Woodworking - Beginnings and Myrtle Beach, 1972 - 1976
I've been making objects out of wood for over 60 years, starting with a little model airplane I built when I was 5 or so. By the time I was 12, I was building airplanes bigger than myself, boats, cars and rockets. In '60, I set about restoring an old style 24' power boat with an antique 2 cylinder engine, then progressed to a 33' that I lived aboard in New York City. Try that in the winter. In '70, in anticipation of a baby, I bought some woodworking equipment and built a cradle from plans, which she quickly outgrew, as well as designing and building the fixtures for a Meher Baba bookstore in Pasadena, CA. After the earthquake of '71, we moved to Myrtle Beach, S.C. where I had been invited to run a printing press for a startup company run by a friend whom I had met in NYC (I had learned how to run printing presses to support myself when I was studying music). The job fell through in a few months but not before I fired up another skill I had picked up along the way: guitar teaching. Within a few months, I had more students than I had ever had in either NYC or Pasadena, my most famous of which is Vanna White. By the time summer rolled around, all my students had disappeared into tourism businesses leaving me without any income. In the interim, I had been commissioned to design and build a large display cabinet for the neighboring Meher Baba Center. This project led to more commissions. Before I knew it, I was building tables for a clothing store, pews for Episcopalians, a cross for the Baptists, commercial fixtures and interiors for an interior designer, antique dealers who needed pieces to be tweaked before putting them on sale, or completely taken apart and reglued, and tons of furniture repair, refinishing, as well as designing and building custom pieces and interiors.

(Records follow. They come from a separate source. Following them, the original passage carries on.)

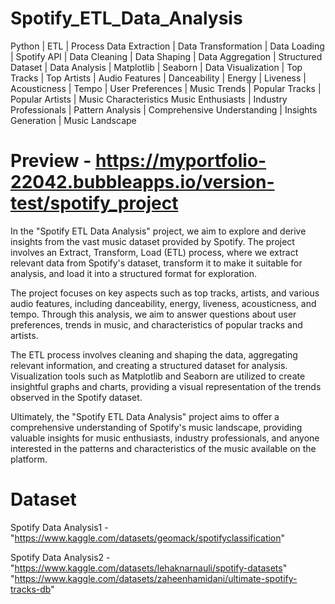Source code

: # Spotify_ETL_Data_Analysis

Python | ETL | Process Data Extraction | Data Transformation | Data Loading | Spotify API | Data Cleaning | Data Shaping | Data Aggregation | Structured Dataset | Data Analysis | Matplotlib | Seaborn | Data Visualization | Top Tracks | Top Artists | Audio Features | Danceability | Energy | Liveness | Acousticness | Tempo | User Preferences | Music Trends | Popular Tracks | Popular Artists | Music Characteristics
Music Enthusiasts | Industry Professionals | Pattern Analysis | Comprehensive Understanding | Insights Generation | Music Landscape

# Preview - https://myportfolio-22042.bubbleapps.io/version-test/spotify_project

In the "Spotify ETL Data Analysis" project, we aim to explore and derive insights from the vast music dataset provided by Spotify. The project involves an Extract, Transform, Load (ETL) process, where we extract relevant data from Spotify's dataset, transform it to make it suitable for analysis, and load it into a structured format for exploration.

The project focuses on key aspects such as top tracks, artists, and various audio features, including danceability, energy, liveness, acousticness, and tempo. Through this analysis, we aim to answer questions about user preferences, trends in music, and characteristics of popular tracks and artists.

The ETL process involves cleaning and shaping the data, aggregating relevant information, and creating a structured dataset for analysis. Visualization tools such as Matplotlib and Seaborn are utilized to create insightful graphs and charts, providing a visual representation of the trends observed in the Spotify dataset.

Ultimately, the "Spotify ETL Data Analysis" project aims to offer a comprehensive understanding of Spotify's music landscape, providing valuable insights for music enthusiasts, industry professionals, and anyone interested in the patterns and characteristics of the music available on the platform.

# Dataset
Spotify Data Analysis1 - "https://www.kaggle.com/datasets/geomack/spotifyclassification"

Spotify Data Analysis2 - "https://www.kaggle.com/datasets/lehaknarnauli/spotify-datasets"
                         "https://www.kaggle.com/datasets/zaheenhamidani/ultimate-spotify-tracks-db"



                         
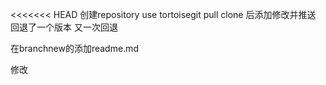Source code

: <<<<<<< HEAD
创建repository
use tortoisegit pull
clone 后添加修改并推送
回退了一个版本
又一次回退

在branchnew的添加readme.md

修改

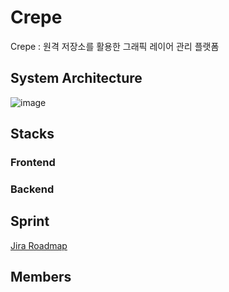 # Crepe
Crepe : 원격 저장소를 활용한 그래픽 레이어 관리 플랫폼

## System Architecture
![image](https://user-images.githubusercontent.com/86936466/228773897-a1444678-e58d-4df9-9e94-ef930778a048.png)
## Stacks
### Frontend
### Backend

## Sprint
[Jira Roadmap](https://sdylockon.atlassian.net/jira/software/projects/CREP/boards/2/roadmap)

## Members
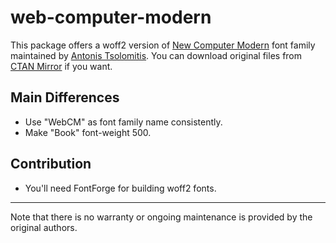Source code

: # web-computer-modern

This package offers a woff2 version of [New Computer Modern](https://ctan.org/pkg/newcomputermodern) font family maintained by [Antonis Tsolomitis](https://ctan.org/author/tsolomitis). You can download original files from [CTAN Mirror](https://mirrors.ctan.org/fonts/newcomputermodern.zip) if you want.

## Main Differences

- Use "WebCM" as font family name consistently.
- Make "Book" font-weight 500.

## Contribution

- You'll need FontForge for building woff2 fonts.

---

Note that there is no warranty or ongoing maintenance is provided by the original authors.
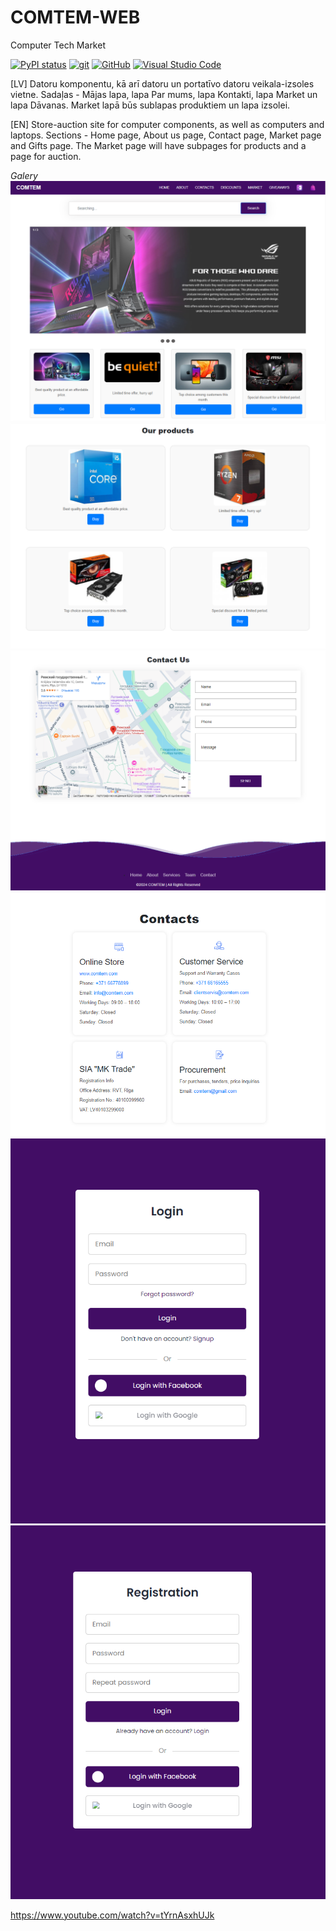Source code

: # COMTEM-WEB
Computer Tech Market 

[![PyPI status](https://img.shields.io/pypi/status/ansicolortags.svg)](https://pypi.python.org/pypi/ansicolortags/)
[![git](https://badgen.net/badge/icon/git?icon=git&label)](https://git-scm.com)
[![GitHub](https://img.shields.io/badge/--181717?logo=github&logoColor=ffffff)](https://github.com/)
[![Visual Studio Code](https://img.shields.io/badge/--007ACC?logo=visual%20studio%20code&logoColor=ffffff)](https://code.visualstudio.com/)

[LV]
Datoru komponentu, kā arī datoru un portatīvo datoru veikala-izsoles vietne.
Sadaļas - Mājas lapa, lapa Par mums, lapa Kontakti, lapa Market un lapa Dāvanas. 
Market lapā būs sublapas produktiem un lapa izsolei.


[EN]
Store-auction site for computer components, as well as computers and laptops.
Sections - Home page, About us page, Contact page, Market page and Gifts page.
The Market page will have subpages for products and a page for auction.

*Galery*
![alt text](image.png)
![alt text](image-1.png)
![alt text](image-2.png)
![alt text](image-3.png)
![alt text](image-4.png)
![alt text](image-5.png)



https://www.youtube.com/watch?v=tYrnAsxhUJk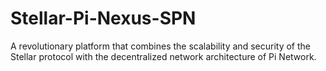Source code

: # Stellar-Pi-Nexus-SPN
A revolutionary platform that combines the scalability and security of the Stellar protocol with the decentralized network architecture of Pi Network.

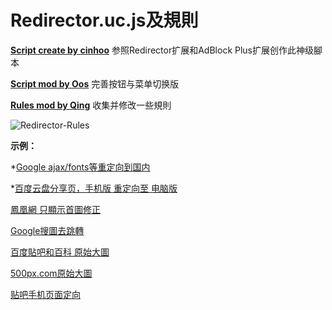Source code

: Redirector.uc.js及規則
=============
**[Script create by cinhoo][1]** 参照Redirector扩展和AdBlock Plus扩展创作此神级腳本

**[Script mod by Oos][2]** 完善按钮与菜单切换版

**[Rules mod by Qing][3]** 收集并修改一些規則

![Redirector-Rules][5]

**示例：**

*[Google ajax/fonts等重定向到国内][4]

*[百度云盘分享页，手机版 重定向至 电脑版][6]

[鳳凰網 只顯示首圖修正][7]

[Google搜圖去跳轉][8]

[百度貼吧和百科 原始大圖][9]

[500px.com原始大圖][10]

[贴吧手机页面定向][11]

[1]: http://bbs.kafan.cn/thread-1621837-1-1.html
[2]: https://github.com/Drager-oos/userChrome/blob/master/MainScript/Redirector.uc.js
[3]: https://github.com/dupontjoy/userChromeJS/blob/master/Local/_redirector.js
[4]: http://bbs.kafan.cn/thread-1769934-1-1.html
[5]: https://github.com/dupontjoy/userChrome.js-Collections-/blob/master/Redirector/img/Redirector-Rules.jpg
[6]: http://bbs.kafan.cn/thread-1814510-1-1.html
[7]: http://bbs.kafan.cn/thread-1822205-1-1.html
[8]: http://bbs.kafan.cn/thread-1799098-1-1.html
[9]: http://bbs.kafan.cn/thread-1780442-1-1.html
[10]: http://bbs.kafan.cn/thread-1783842-1-1.html
[11]: http://bbs.kafan.cn/thread-1747112-1-1.html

When the oil embargo of '74 ruined my business, I moved to the San Francisco Bay Area to be around my children and started all over...(con't'd)
Display Case for the Meher Spiritual Center, Missouri black walnut.
Display Case Detail – notice the absence of moldings, just grooves to hold the glass
Pew for Episcopalian Chapel, long leaf yellow pine stained to match the other, much older, pews
Commissioned by 2 architects for a Baptist church in a nearby town. It was hollow to accommodate lights.
The main Episcopalian church needed a pew to match its others, but a custom length.
My friend Jane wanted a Spanish style table in black oak, I carved her favorite flowers, gardenias, in the corners.
The Myrtle Beach Hilton was the first high rise in the area, built around '73. The owner of the land, commissioned me to build an office from teak flooring,
Including an 11' credenza whose entire front is a series of nearly invisible doors.
This chest was commissioned by a couple who ordered several major pieces. Made of rare wormy chestnut, the carving is two entwined roses.
A client showed me a tiny snapshot of a sun effigy from Mexico.
Could I make him one larger, say 3' square?
Sure, as long as the Sun was a happy Sun.